Moneybox

Economic Data: An Infinite Loop

Everyone knows–or at least we’re supposed to know–that the market for U.S. stocks today is dominated by momentum traders, day traders, and technical traders, none of whom are paying attention to the underlying fundamentals of the companies whose shares they’re buying and selling, and all of whom are putting the U.S. economy at risk by converting the stock market into an elaborate shell game/pyramid scheme.

As it happens, this is wrong. There are lots of momentum traders and day traders and technical traders, but there always have been, and in any case the increased volume on the stock market and the greater number of traders has almost certainly made stock prices more efficient and more accurate indicators of underlying value than they once were.

What’s interesting about this, though, is that the same picture is very rarely drawn of the bond market, even though if you talk to (or listen to) bond traders, what you mostly hear is a host of technical information–stuff about the trend of bond prices over the last month or last week, about support levels that bond prices have to hold or break through, and about overbought/oversold indicators that are or are not flashing green or red. And you also get a lot of rapid reaction to things like Alan Greenspan speeches or employment-cost-index numbers. The conventional image of bondholders is that they’re conservative, long-term, careful investors. (Why else would you be content with a 6.3 percent yield for 30 long years.) But bond traders are as manic–no, more manic- than their counterparts in the equity market.

This doesn’t mean that the bond market is any less efficient than the stock market, though it does seem a bit curious.
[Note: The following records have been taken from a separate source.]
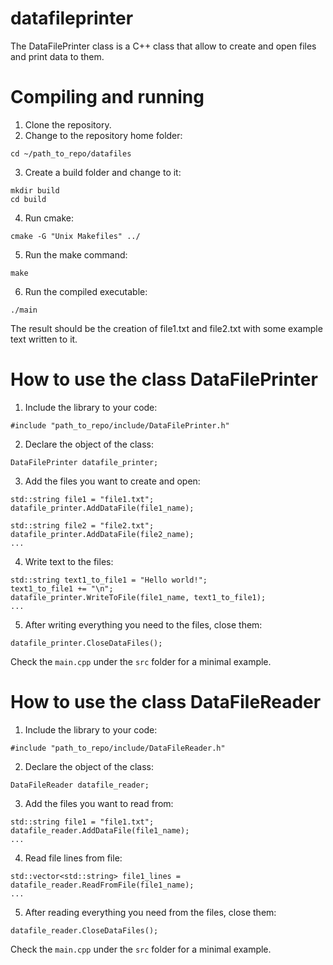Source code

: # datafileprinter
The DataFilePrinter class is a C++ class that allow to create and open files and print data to them. 

# Compiling and running
1. Clone the repository.
2. Change to the repository home folder:
```
cd ~/path_to_repo/datafiles
```
3. Create a build folder and change to it:
```
mkdir build
cd build
```
4. Run cmake:
```
cmake -G "Unix Makefiles" ../
```
5. Run the make command:
```
make
```
6. Run the compiled executable:
```
./main
```
The result should be the creation of file1.txt and file2.txt with some example text written to it.

# How to use the class DataFilePrinter
1. Include the library to your code:
```
#include "path_to_repo/include/DataFilePrinter.h"
```
2. Declare the object of the class:
```
DataFilePrinter datafile_printer;
```
3. Add the files you want to create and open:
```
std::string file1 = "file1.txt";
datafile_printer.AddDataFile(file1_name);

std::string file2 = "file2.txt";
datafile_printer.AddDataFile(file2_name);
...
```
4. Write text to the files:
```
std::string text1_to_file1 = "Hello world!";
text1_to_file1 += "\n";
datafile_printer.WriteToFile(file1_name, text1_to_file1);
...
```
5. After writing everything you need to the files, close them:
```
datafile_printer.CloseDataFiles();
```
Check the `main.cpp` under the `src` folder for a minimal example.

# How to use the class DataFileReader
1. Include the library to your code:
```
#include "path_to_repo/include/DataFileReader.h"
```
2. Declare the object of the class:
```
DataFileReader datafile_reader;
```
3. Add the files you want to read from:
```
std::string file1 = "file1.txt";
datafile_reader.AddDataFile(file1_name);
...
```
4. Read file lines from file:
```
std::vector<std::string> file1_lines = datafile_reader.ReadFromFile(file1_name);
...
```
5. After reading everything you need from the files, close them:
```
datafile_reader.CloseDataFiles();
```
Check the `main.cpp` under the `src` folder for a minimal example.




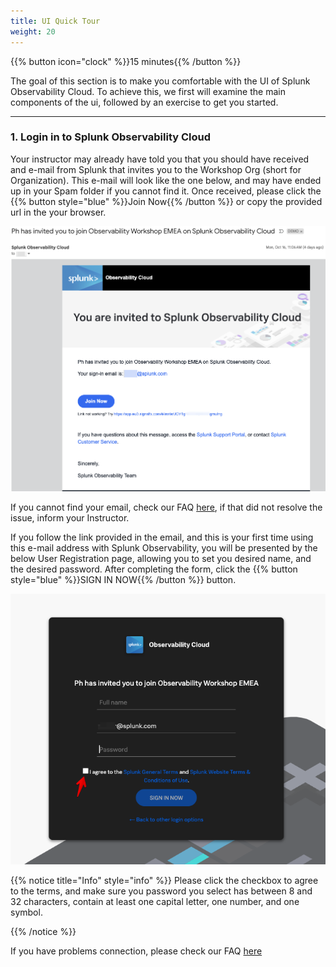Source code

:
 ```yaml
---
title: UI Quick Tour
weight: 20
---
```


{{% button icon="clock" %}}15 minutes{{% /button %}}

The goal of this section is to make you comfortable with the UI of Splunk Observability Cloud. To achieve this, we first will examine the main components of the ui, followed by an exercise to get you started.

---

### 1. Login in to Splunk Observability Cloud

Your instructor may already have told you that you should have received and e-mail from Splunk that invites you to the Workshop Org (short for Organization). This e-mail will look like the one below, and may have ended up in your Spam folder if you cannot find it. Once received, please click the {{% button style="blue" %}}Join Now{{% /button %}} or copy the provided url in the your browser.

![email](../images/invite-email.png?&height=500px)

If you cannot find your email, check our FAQ [here](25-login-faq), if that did not resolve the issue, inform your Instructor.

If you follow the link provided in the email, and this is your first time using this e-mail address with Splunk Observability, you will be presented by the below User Registration page, allowing you to set you desired name, and the desired password. After completing the form, click the {{% button style="blue" %}}SIGN IN NOW{{% /button %}} button.

![User-Setup](../images/enter-password.png?&height=500px)

{{% notice title="Info" style="info" %}}
Please click the checkbox to agree to the terms, and make sure you password you select has between 8 and 32 characters, contain at least one capital letter, one number, and one symbol.

{{% /notice %}}

If you have problems connection, please check our FAQ  [here](../25-login-faq)
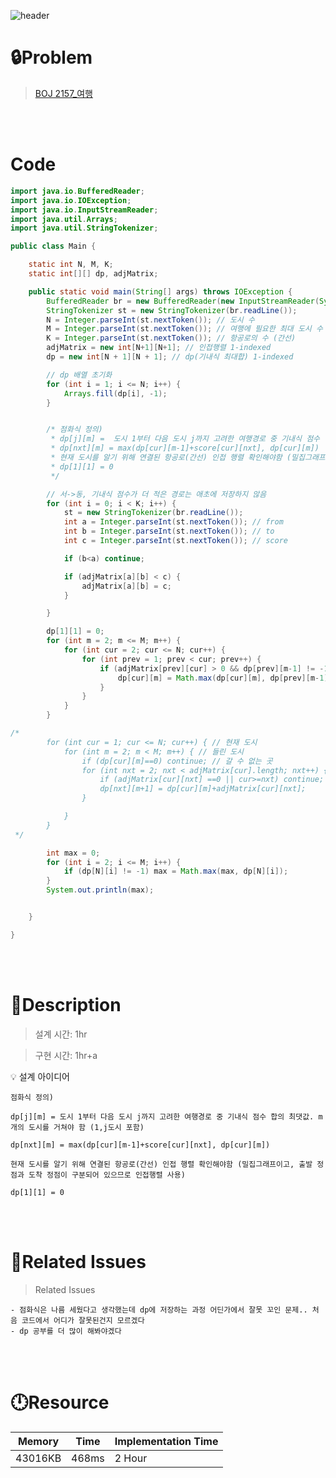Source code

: ![header](https://capsule-render.vercel.app/api?type=waving&height=200&color=0:B2E6FF,100:FFB2D6&text=BOJ%202157&fontColor=FFFFFF&fontAlign=80&fontAlignY=35&fontSize=50)

# **🔒Problem**

> [BOJ 2157_여행](https://www.acmicpc.net/problem/2157)

<br>
<br>

# **Code**

```java
import java.io.BufferedReader;
import java.io.IOException;
import java.io.InputStreamReader;
import java.util.Arrays;
import java.util.StringTokenizer;

public class Main {

    static int N, M, K;
    static int[][] dp, adjMatrix;

    public static void main(String[] args) throws IOException {
        BufferedReader br = new BufferedReader(new InputStreamReader(System.in));
        StringTokenizer st = new StringTokenizer(br.readLine());
        N = Integer.parseInt(st.nextToken()); // 도시 수
        M = Integer.parseInt(st.nextToken()); // 여행에 필요한 최대 도시 수
        K = Integer.parseInt(st.nextToken()); // 항공로의 수 (간선)
        adjMatrix = new int[N+1][N+1]; // 인접행렬 1-indexed
        dp = new int[N + 1][N + 1]; // dp(기내식 최대합) 1-indexed

        // dp 배열 초기화
        for (int i = 1; i <= N; i++) {
            Arrays.fill(dp[i], -1);
        }


        /* 점화식 정의)
         * dp[j][m] =  도시 1부터 다음 도시 j까지 고려한 여행경로 중 기내식 점수 합의 최댓값. m개의 도시를 거쳐야 함 (1,j도시 포함)
         * dp[nxt][m] = max(dp[cur][m-1]+score[cur][nxt], dp[cur][m])
         * 현재 도시를 알기 위해 연결된 항공로(간선) 인접 행렬 확인해야함 (밀집그래프이고, 출발 정점과 도착 정점이 구분되어 있으므로 인접행렬 사용)
         * dp[1][1] = 0
         */

        // 서->동, 기내식 점수가 더 적은 경로는 애초에 저장하지 않음
        for (int i = 0; i < K; i++) {
            st = new StringTokenizer(br.readLine());
            int a = Integer.parseInt(st.nextToken()); // from
            int b = Integer.parseInt(st.nextToken()); // to
            int c = Integer.parseInt(st.nextToken()); // score

            if (b<a) continue;

            if (adjMatrix[a][b] < c) {
                adjMatrix[a][b] = c;
            }

        }

        dp[1][1] = 0;
        for (int m = 2; m <= M; m++) {
            for (int cur = 2; cur <= N; cur++) {
                for (int prev = 1; prev < cur; prev++) {
                    if (adjMatrix[prev][cur] > 0 && dp[prev][m-1] != -1) {
                        dp[cur][m] = Math.max(dp[cur][m], dp[prev][m-1]+adjMatrix[prev][cur]);
                    }
                }
            }
        }

/*
        for (int cur = 1; cur <= N; cur++) { // 현재 도시
            for (int m = 2; m < M; m++) { // 들린 도시
                if (dp[cur][m]==0) continue; // 갈 수 없는 곳
                for (int nxt = 2; nxt < adjMatrix[cur].length; nxt++) { // 다음 도시
                    if (adjMatrix[cur][nxt] ==0 || cur>=nxt) continue; // 현재도시->다음도시 경로가 없거나 동->서 방향이 아닌 경로일 때 넘어가기
                    dp[nxt][m+1] = dp[cur][m]+adjMatrix[cur][nxt];
                }

            }
        }
 */

        int max = 0;
        for (int i = 2; i <= M; i++) {
            if (dp[N][i] != -1) max = Math.max(max, dp[N][i]);
        }
        System.out.println(max);


    }

}
```

<br>
<br>

# **🔑Description**

> 설계 시간: 1hr

> 구현 시간: 1hr+a
<aside>
💡 설계 아이디어
    
    점화식 정의)

    dp[j][m] = 도시 1부터 다음 도시 j까지 고려한 여행경로 중 기내식 점수 합의 최댓값. m개의 도시를 거쳐야 함 (1,j도시 포함)
    
    dp[nxt][m] = max(dp[cur][m-1]+score[cur][nxt], dp[cur][m])
    
    현재 도시를 알기 위해 연결된 항공로(간선) 인접 행렬 확인해야함 (밀집그래프이고, 출발 정점과 도착 정점이 구분되어 있으므로 인접행렬 사용)
    
    dp[1][1] = 0

</aside>

<br>
<br>

# **📑Related Issues**

> Related Issues
<aside>

    - 점화식은 나름 세웠다고 생각했는데 dp에 저장하는 과정 어딘가에서 잘못 꼬인 문제.. 처음 코드에서 어디가 잘못된건지 모르겠다
    - dp 공부를 더 많이 해봐야겠다

</aside>

<br>
<br>

# **🕛Resource**

| Memory | Time  | Implementation Time |
| -- |-------|---------------------|
| 43016KB | 468ms | 2 Hour  |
But what bond traders’ reliance on technical analysis–the idea that future price movements can be deduced by studying the patterns of past price movements–speaks to is just how impossible it is to successfully predict a market in which every piece of potential information seems to point in two different directions at once, and in which there seems to be nothing that doesn’t count as potential information.

Take today’s trade-deficit number. Although it was the third worst in U.S. history, it was still weaker than expected and smaller than last month’s trade deficit. That was good news for the U.S. dollar, which rallied, and since bonds have–at least recently–been following the dollar, it might have been good news for the bond market. On the other hand, a weaker trade deficit meant that U.S. exports were up sharply, which means that people were working more and factories were producing more, which probably means higher growth and, potentially, higher inflation. That seems like it would be bad news for bondholders, who hate inflation.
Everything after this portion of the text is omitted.